Relationship | Family/ Pre-Marriage Name | First Name | Father’s Name | Mother’s Name | Occupation or Nickname | Place of birth/ Residence | Age or birth date | Place and date of death |
Husband | Doberman | Moshe Volf | Shkud | Shkud | ||||
Wife | Doberman/Chatskelson | Ita | Housewife | Shkud | Alka Hill | |||
Son | Doberman | Nachum Iser | Moshe Volf | Ita | Student | Shkud | 1930 | Alka Hill |
Son | Doberman | Mayer | Moshe Volf | Ita | Student | Shkud | 1932 | Alka Hill |
Son | Doberman | Eli Meylech | Moshe Volf | Ita | Student | Shkud | 1934 | Alka Hill |
Daughter | Doberman | Freida Mina | Moshe volf | Ita | Shkud | 1935 | Alka Hill | |
*** |
According to Shaf-Brener, Moshe Volf Doberman was married to Ita, nee Chatskelson.

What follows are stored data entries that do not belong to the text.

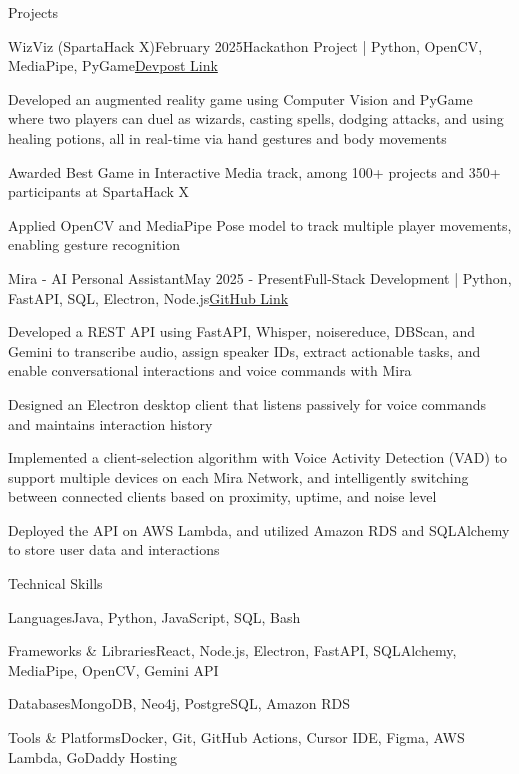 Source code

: \documentclass[
	11pt
]{resume}
\begin{document}
	\begin{rSection}{P}{rojects}
		\begin{rSectionEntry}{WizViz (SpartaHack X)}{February 2025}{Hackathon Project | Python, OpenCV, MediaPipe, PyGame}{\href{https://devpost.com/software/wizviz}{Devpost Link}}
			\item Developed an augmented reality game using Computer Vision and PyGame where two players can duel as wizards, casting spells, dodging attacks, and using healing potions, all in real-time via hand gestures and body movements
			\item Awarded Best Game in Interactive Media track, among 100+ projects and 350+ participants at SpartaHack X
			\item Applied OpenCV and MediaPipe Pose model to track multiple player movements, enabling gesture recognition
		\end{rSectionEntry}

		\begin{rSectionEntry}{Mira - AI Personal Assistant}{May 2025 - Present}{Full-Stack Development | Python, FastAPI, SQL, Electron, Node.js}{\href{https://github.com/mira-assistant}{GitHub Link}}
			\item Developed a REST API using FastAPI, Whisper, noisereduce, DBScan, and Gemini to transcribe audio, assign speaker IDs, extract actionable tasks, and enable conversational interactions and voice commands with Mira
			\item Designed an Electron desktop client that listens passively for voice commands and maintains interaction history
			\item Implemented a client-selection algorithm with Voice Activity Detection (VAD) to support multiple devices on each Mira Network, and intelligently switching between connected clients based on proximity, uptime, and noise level
			\item Deployed the API on AWS Lambda, and utilized Amazon RDS and SQLAlchemy to store user data and interactions
		\end{rSectionEntry}
	\end{rSection}

	\begin{rSection}{T}{echnical Skills}
		\begin{rSet}{Languages}{Java, Python, JavaScript, SQL, Bash}
		\end{rSet}
		\begin{rSet}{Frameworks \& Libraries}{React, Node.js, Electron, FastAPI, SQLAlchemy, MediaPipe, OpenCV, Gemini API}
		\end{rSet}
		\begin{rSet}{Databases}{MongoDB, Neo4j, PostgreSQL, Amazon RDS}
		\end{rSet}
		\begin{rSet}{Tools \& Platforms}{Docker, Git, GitHub Actions, Cursor IDE, Figma, AWS Lambda, GoDaddy Hosting}
		\end{rSet}
	\end{rSection}
\end{document}
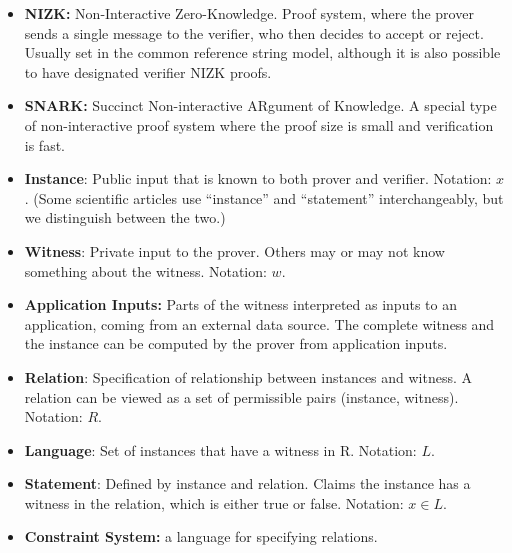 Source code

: \begin{itemize}[leftmargin=1em]
 
\item \textbf{NIZK:} 
Non-Interactive Zero-Knowledge. Proof system, where the prover sends a single message to the verifier, who then decides to accept or reject. Usually set in the common reference string model, although it is also possible to have designated verifier NIZK proofs.
 
\item \textbf{SNARK:} 
Succinct Non-interactive ARgument of Knowledge. A special type of non-interactive proof system where the proof size is small and verification is fast.
 


    \item \textbf{Instance}: Public input that is known to both prover and verifier. Notation: $x$.
		(Some scientific articles use ``instance'' and ``statement'' interchangeably, but we distinguish between the two.)
    
		\item \textbf{Witness}: Private input to the prover. Others may or may not know something about the witness. Notation: $w$.
    \item \textbf{Application Inputs:} Parts of the witness interpreted as inputs to an application, coming from an external data source. The complete witness and the instance can be computed by the prover from application inputs.
    \item \textbf{Relation}: Specification of relationship between instances and witness. A relation can be viewed as a set of permissible pairs (instance, witness). Notation: $R$.
    \item \textbf{Language}: Set of instances that have a witness in R. Notation: $L$.
    \item \textbf{Statement}: Defined by instance and relation. Claims the instance has a witness in the relation, which is either true or false. Notation: $x \in L$.
    \item \textbf{Constraint System:} a language for specifying relations.



\end{itemize}
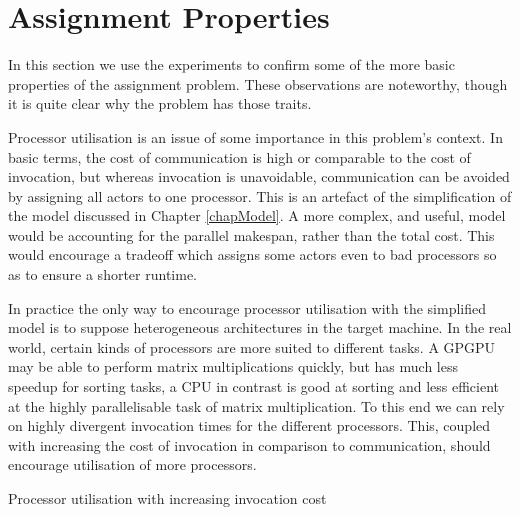 \section{Assignment Properties}

In this section we use the experiments to confirm some of the more basic properties of the assignment problem.
These observations are noteworthy, though it is quite clear why the problem has those traits.

Processor utilisation is an issue of some importance in this problem's context.
In basic terms, the cost of communication is high or comparable to the cost of invocation, but whereas invocation is unavoidable, communication can be avoided by assigning all actors to one processor.
This is an artefact of the simplification of the model discussed in Chapter \ref{chapModel}.
A more complex, and useful, model would be accounting for the parallel makespan, rather than the total cost.
This would encourage a tradeoff which assigns some actors even to bad processors so as to ensure a shorter runtime.

In practice the only way to encourage processor utilisation with the simplified model is to suppose heterogeneous architectures in the target machine.
In the real world, certain kinds of processors are more suited to different tasks.
A GPGPU may be able to perform matrix multiplications quickly, but has much less speedup for sorting tasks, a CPU in contrast is good at sorting and less efficient at the highly parallelisable task of matrix multiplication.
To this end we can rely on highly divergent invocation times for the different processors.
This, coupled with increasing the cost of invocation in comparison to communication, should encourage utilisation of more processors.

\begin{table}
\begin{center}
	
\caption{Processor utilisation with increasing invocation cost}
\label{figExScale}
\end{center}
\end{table}

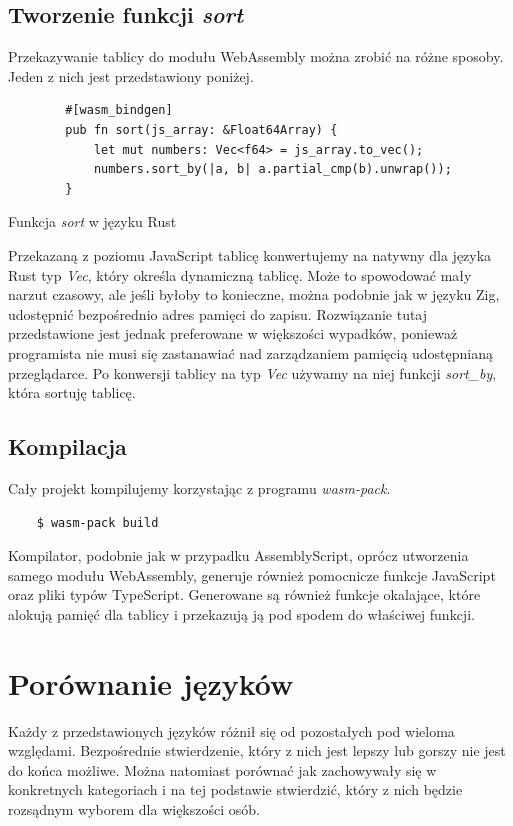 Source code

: \documentclass[language=polish,type=master]{aghmodern}
\begin{document}
\subsection{Tworzenie funkcji \emph{sort}}
Przekazywanie tablicy do modułu WebAssembly można zrobić na różne sposoby.
Jeden z nich jest przedstawiony poniżej.

\begin{listing}[H]
    \begin{verbatim}
        #[wasm_bindgen]
        pub fn sort(js_array: &Float64Array) {
            let mut numbers: Vec<f64> = js_array.to_vec();
            numbers.sort_by(|a, b| a.partial_cmp(b).unwrap());
        }
    \end{verbatim}
    \caption{Funkcja \emph{sort} w języku Rust}
\end{listing}

Przekazaną z poziomu JavaScript tablicę konwertujemy na natywny dla języka Rust typ \emph{Vec}, który określa dynamiczną tablicę.
Może to spowodować mały narzut czasowy, ale jeśli byłoby to konieczne, można podobnie jak w języku Zig, udostępnić bezpośrednio adres pamięci do zapisu.
Rozwiązanie tutaj przedstawione jest jednak preferowane w większości wypadków, ponieważ programista nie musi się zastanawiać nad zarządzaniem pamięcią udostępnianą przeglądarce.
Po konwersji tablicy na typ \emph{Vec} używamy na niej funkcji \emph{sort\_by}, która sortuję tablicę.

\subsection{Kompilacja}
Cały projekt kompilujemy korzystając z programu \emph{wasm-pack}.

\begin{verbatim}
    $ wasm-pack build
\end{verbatim}

Kompilator, podobnie jak w przypadku AssemblyScript, oprócz utworzenia samego modułu WebAssembly, generuje również pomocnicze funkcje JavaScript oraz pliki typów TypeScript.
Generowane są również funkcje okalające, które alokują pamięć dla tablicy i przekazują ją pod spodem do właściwej funkcji.

\section{Porównanie języków}
Każdy z przedstawionych języków różnił się od pozostałych pod wieloma względami.
Bezpośrednie stwierdzenie, który z nich jest lepszy lub gorszy nie jest do końca możliwe.
Można natomiast porównać jak zachowywały się w konkretnych kategoriach i na tej podstawie stwierdzić, który z nich będzie rozsądnym wyborem dla większości osób.
\end{document}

They had four children: Nachum Iser, born 1930; Mayer, born 1932; Eli Meylech, born 1934; and Frieda Mina, born 1935.
The Dobermans are not mentioned in Kehilat Shkud.
The Dobermans appear to have been a well-established family in Skuodas. Jewish Gen’s Lithuania Tax and Voters Lists database records the Doberman family in Skuodas as far back as 1877.
According to Jewish Gen’s Lithuania Marriages database, Moishas Doberman, son of Eliyas and Khaya (nee Stires), married Yette Khatchkel in Skuodas in 1922. Moisha’s occupation is given as “worker”; Yette was a dressmaker.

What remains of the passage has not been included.